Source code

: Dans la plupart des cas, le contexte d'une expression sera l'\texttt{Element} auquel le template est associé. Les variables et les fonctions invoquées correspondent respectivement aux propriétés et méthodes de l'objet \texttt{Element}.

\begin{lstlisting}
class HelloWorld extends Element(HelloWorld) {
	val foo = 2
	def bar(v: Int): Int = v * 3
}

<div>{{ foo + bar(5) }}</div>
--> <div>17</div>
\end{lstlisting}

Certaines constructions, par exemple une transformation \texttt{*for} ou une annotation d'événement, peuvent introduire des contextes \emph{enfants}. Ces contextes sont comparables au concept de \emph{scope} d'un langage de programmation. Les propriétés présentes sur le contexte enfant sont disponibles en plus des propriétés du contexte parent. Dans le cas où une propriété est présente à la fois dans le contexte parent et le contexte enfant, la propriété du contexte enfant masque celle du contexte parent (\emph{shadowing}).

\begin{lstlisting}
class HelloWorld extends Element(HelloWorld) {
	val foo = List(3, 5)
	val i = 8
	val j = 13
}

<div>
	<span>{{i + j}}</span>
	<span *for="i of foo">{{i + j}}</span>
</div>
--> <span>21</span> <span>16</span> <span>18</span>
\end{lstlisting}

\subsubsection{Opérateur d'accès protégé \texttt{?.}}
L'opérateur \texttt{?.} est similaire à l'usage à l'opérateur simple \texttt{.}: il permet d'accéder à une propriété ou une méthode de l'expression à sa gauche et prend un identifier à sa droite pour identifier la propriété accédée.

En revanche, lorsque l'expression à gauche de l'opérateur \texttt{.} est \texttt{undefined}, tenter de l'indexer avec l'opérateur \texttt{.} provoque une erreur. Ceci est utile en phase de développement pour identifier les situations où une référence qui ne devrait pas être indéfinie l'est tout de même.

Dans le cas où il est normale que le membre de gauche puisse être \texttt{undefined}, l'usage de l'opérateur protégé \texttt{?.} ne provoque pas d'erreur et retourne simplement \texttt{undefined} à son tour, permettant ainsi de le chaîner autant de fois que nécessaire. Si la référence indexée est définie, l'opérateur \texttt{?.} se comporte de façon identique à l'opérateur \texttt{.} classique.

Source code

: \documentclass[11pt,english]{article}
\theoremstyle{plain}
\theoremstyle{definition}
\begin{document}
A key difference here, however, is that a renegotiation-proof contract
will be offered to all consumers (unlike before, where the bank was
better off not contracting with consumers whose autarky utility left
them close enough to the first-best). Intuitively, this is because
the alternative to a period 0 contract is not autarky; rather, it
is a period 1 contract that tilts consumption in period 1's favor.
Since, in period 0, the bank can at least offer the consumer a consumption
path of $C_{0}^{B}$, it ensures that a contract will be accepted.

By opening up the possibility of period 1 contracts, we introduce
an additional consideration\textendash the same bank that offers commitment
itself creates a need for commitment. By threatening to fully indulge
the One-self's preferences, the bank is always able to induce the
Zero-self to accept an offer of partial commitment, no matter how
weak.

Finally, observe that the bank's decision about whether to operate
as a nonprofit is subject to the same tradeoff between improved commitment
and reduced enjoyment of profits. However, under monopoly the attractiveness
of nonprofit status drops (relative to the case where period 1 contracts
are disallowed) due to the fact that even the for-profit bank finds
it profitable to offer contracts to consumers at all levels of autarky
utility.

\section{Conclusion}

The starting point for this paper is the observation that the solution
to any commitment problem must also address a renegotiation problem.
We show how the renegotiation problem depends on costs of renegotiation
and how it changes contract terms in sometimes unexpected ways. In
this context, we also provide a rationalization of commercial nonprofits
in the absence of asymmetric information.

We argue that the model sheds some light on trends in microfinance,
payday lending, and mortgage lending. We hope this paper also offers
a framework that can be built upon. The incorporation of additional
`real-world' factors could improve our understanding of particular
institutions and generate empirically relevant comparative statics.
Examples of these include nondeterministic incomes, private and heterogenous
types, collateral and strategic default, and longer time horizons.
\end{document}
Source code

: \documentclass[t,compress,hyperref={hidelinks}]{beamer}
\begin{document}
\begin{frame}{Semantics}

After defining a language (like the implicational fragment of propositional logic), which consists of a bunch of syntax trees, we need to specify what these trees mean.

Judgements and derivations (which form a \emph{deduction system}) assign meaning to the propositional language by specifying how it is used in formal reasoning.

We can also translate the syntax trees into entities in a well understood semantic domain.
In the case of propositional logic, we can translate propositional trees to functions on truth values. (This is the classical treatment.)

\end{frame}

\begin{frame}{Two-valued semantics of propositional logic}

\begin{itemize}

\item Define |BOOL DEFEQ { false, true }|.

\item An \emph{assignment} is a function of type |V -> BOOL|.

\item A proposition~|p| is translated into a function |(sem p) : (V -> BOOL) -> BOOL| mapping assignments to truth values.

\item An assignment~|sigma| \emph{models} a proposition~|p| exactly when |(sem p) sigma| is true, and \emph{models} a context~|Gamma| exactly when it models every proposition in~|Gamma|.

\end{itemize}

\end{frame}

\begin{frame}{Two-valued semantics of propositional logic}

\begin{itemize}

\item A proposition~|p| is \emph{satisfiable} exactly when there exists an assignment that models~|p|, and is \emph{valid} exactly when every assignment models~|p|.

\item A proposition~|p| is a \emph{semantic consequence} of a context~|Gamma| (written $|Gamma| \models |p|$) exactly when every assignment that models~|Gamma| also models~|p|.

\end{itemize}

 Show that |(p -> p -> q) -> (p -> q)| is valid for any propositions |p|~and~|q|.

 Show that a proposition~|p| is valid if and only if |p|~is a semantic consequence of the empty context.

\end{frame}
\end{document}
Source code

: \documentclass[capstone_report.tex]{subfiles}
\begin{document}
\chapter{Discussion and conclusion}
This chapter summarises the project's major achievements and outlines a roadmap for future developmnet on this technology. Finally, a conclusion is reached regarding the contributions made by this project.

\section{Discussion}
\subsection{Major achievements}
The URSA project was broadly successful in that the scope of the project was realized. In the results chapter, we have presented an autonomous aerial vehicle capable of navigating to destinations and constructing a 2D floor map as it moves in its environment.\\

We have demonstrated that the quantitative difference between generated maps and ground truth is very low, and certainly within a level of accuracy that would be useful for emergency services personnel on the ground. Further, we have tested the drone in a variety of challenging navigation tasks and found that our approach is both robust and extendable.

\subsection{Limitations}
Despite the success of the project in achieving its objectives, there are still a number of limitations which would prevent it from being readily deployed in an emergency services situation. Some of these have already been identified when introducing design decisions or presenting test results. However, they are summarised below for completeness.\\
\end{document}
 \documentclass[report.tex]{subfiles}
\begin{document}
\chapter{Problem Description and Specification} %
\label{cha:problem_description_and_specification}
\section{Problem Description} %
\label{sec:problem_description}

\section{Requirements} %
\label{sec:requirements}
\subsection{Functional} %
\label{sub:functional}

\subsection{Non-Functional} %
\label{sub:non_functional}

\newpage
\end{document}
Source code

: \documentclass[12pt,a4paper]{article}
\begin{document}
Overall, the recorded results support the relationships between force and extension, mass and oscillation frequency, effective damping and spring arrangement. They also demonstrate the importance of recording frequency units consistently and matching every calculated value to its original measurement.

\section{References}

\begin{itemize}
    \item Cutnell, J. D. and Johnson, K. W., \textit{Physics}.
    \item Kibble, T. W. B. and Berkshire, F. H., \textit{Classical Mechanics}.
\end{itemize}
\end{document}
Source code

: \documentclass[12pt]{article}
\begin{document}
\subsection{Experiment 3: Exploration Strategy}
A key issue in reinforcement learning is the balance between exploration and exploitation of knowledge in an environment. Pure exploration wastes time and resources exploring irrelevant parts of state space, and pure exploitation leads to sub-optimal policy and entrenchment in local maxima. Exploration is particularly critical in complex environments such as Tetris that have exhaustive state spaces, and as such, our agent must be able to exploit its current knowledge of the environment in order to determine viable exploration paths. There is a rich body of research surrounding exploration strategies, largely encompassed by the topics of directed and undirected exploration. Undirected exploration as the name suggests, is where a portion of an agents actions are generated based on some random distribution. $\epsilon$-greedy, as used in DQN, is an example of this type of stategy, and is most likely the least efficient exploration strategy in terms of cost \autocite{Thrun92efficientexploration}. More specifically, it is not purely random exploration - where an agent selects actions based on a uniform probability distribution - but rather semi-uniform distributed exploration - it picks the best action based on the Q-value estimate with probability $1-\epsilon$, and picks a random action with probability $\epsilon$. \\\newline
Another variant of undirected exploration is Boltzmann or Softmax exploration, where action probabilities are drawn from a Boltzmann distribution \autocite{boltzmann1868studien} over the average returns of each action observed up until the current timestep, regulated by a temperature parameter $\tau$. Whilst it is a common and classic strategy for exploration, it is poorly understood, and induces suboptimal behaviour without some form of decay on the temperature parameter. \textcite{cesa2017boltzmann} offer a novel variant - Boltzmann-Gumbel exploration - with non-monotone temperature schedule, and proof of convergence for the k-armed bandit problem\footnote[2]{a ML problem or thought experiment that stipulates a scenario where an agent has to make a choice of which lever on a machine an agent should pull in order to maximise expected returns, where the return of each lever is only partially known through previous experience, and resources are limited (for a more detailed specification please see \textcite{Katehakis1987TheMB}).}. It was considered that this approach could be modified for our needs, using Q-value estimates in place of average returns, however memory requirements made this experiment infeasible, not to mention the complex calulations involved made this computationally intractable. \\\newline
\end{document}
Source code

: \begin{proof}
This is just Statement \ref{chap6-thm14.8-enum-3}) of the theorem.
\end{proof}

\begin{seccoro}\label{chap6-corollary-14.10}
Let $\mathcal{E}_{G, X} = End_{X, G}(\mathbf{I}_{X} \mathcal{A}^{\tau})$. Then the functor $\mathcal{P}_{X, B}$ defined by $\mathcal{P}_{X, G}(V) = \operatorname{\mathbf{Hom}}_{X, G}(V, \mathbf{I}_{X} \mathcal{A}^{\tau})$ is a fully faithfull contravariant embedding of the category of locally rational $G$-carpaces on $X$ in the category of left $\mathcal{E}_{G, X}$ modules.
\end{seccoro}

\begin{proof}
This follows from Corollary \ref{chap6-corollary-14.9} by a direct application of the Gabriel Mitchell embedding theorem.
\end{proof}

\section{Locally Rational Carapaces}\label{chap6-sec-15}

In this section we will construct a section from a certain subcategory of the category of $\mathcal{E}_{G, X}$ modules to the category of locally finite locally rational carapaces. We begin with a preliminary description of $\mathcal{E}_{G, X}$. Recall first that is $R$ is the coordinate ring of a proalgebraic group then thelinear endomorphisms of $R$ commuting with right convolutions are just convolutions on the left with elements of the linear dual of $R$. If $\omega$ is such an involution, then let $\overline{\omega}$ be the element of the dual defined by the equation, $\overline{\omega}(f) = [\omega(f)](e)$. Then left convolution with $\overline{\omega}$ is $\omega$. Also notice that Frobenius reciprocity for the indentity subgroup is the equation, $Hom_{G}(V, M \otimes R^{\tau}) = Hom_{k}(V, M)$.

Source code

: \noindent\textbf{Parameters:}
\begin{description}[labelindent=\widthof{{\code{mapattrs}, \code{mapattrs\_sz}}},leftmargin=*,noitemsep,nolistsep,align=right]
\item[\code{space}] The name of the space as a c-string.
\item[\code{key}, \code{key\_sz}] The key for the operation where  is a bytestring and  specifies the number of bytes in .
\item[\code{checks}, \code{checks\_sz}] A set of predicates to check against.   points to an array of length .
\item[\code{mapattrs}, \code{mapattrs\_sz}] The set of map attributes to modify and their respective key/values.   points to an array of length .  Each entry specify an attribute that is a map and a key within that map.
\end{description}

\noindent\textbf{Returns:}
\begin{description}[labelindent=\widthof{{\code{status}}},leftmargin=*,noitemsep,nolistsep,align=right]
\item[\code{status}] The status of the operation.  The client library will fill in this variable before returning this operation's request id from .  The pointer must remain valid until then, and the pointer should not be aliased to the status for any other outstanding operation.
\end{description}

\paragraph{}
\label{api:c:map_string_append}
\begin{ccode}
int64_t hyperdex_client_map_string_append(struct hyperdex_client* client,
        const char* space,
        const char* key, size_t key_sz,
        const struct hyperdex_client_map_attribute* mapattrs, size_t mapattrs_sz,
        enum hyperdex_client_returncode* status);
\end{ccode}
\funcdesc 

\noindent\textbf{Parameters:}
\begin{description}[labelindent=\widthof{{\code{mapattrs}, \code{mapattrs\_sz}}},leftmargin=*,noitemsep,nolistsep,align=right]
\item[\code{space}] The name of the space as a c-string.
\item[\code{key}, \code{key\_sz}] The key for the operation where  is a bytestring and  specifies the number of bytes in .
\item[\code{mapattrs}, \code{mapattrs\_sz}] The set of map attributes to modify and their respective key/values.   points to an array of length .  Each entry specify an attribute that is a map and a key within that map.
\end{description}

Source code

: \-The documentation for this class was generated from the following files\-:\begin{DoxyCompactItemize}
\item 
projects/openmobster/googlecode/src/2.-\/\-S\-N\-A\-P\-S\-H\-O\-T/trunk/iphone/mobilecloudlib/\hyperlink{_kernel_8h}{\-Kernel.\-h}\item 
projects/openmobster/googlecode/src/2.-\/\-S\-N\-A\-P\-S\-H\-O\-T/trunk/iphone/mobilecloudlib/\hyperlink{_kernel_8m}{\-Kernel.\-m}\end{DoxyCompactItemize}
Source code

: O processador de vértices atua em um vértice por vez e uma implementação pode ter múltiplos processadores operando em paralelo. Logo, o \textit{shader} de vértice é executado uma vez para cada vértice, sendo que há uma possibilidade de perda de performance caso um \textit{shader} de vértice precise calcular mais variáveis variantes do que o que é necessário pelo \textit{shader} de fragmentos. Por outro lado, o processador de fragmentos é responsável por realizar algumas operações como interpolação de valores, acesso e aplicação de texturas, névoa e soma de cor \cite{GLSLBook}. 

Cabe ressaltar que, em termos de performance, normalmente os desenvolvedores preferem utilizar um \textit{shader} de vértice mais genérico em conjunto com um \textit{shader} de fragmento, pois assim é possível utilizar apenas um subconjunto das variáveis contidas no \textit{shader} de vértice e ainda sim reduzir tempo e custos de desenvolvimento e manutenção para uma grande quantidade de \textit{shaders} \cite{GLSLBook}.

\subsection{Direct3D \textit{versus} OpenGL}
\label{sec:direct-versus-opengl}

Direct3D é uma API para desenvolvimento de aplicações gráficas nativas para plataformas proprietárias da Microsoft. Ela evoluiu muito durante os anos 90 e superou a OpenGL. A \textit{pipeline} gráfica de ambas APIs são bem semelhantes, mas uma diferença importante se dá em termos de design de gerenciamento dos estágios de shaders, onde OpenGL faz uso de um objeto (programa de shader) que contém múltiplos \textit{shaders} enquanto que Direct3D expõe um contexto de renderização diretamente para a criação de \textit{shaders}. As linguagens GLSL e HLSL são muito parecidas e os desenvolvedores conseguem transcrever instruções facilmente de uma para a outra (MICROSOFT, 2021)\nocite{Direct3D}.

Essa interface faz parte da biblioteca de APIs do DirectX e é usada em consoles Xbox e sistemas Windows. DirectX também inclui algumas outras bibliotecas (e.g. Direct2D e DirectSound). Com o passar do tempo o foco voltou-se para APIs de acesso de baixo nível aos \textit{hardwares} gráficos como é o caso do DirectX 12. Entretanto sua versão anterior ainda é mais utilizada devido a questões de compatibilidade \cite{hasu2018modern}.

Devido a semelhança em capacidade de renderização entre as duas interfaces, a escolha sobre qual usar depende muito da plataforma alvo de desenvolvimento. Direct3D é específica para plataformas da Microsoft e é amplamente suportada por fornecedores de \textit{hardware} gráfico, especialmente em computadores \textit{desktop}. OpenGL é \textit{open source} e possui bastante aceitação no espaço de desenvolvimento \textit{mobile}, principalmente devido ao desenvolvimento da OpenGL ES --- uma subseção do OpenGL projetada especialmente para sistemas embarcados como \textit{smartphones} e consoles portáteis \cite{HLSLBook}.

What to do. Of all the entries above, retype exactly the lines from the line with "By opening up" to the line with "Finally, observe that", both included, and no others.

Result of this exercise.
By opening up the possibility of period 1 contracts, we introduce
an additional consideration\textendash the same bank that offers commitment
itself creates a need for commitment. By threatening to fully indulge
the One-self's preferences, the bank is always able to induce the
Zero-self to accept an offer of partial commitment, no matter how
weak.

Finally, observe that the bank's decision about whether to operate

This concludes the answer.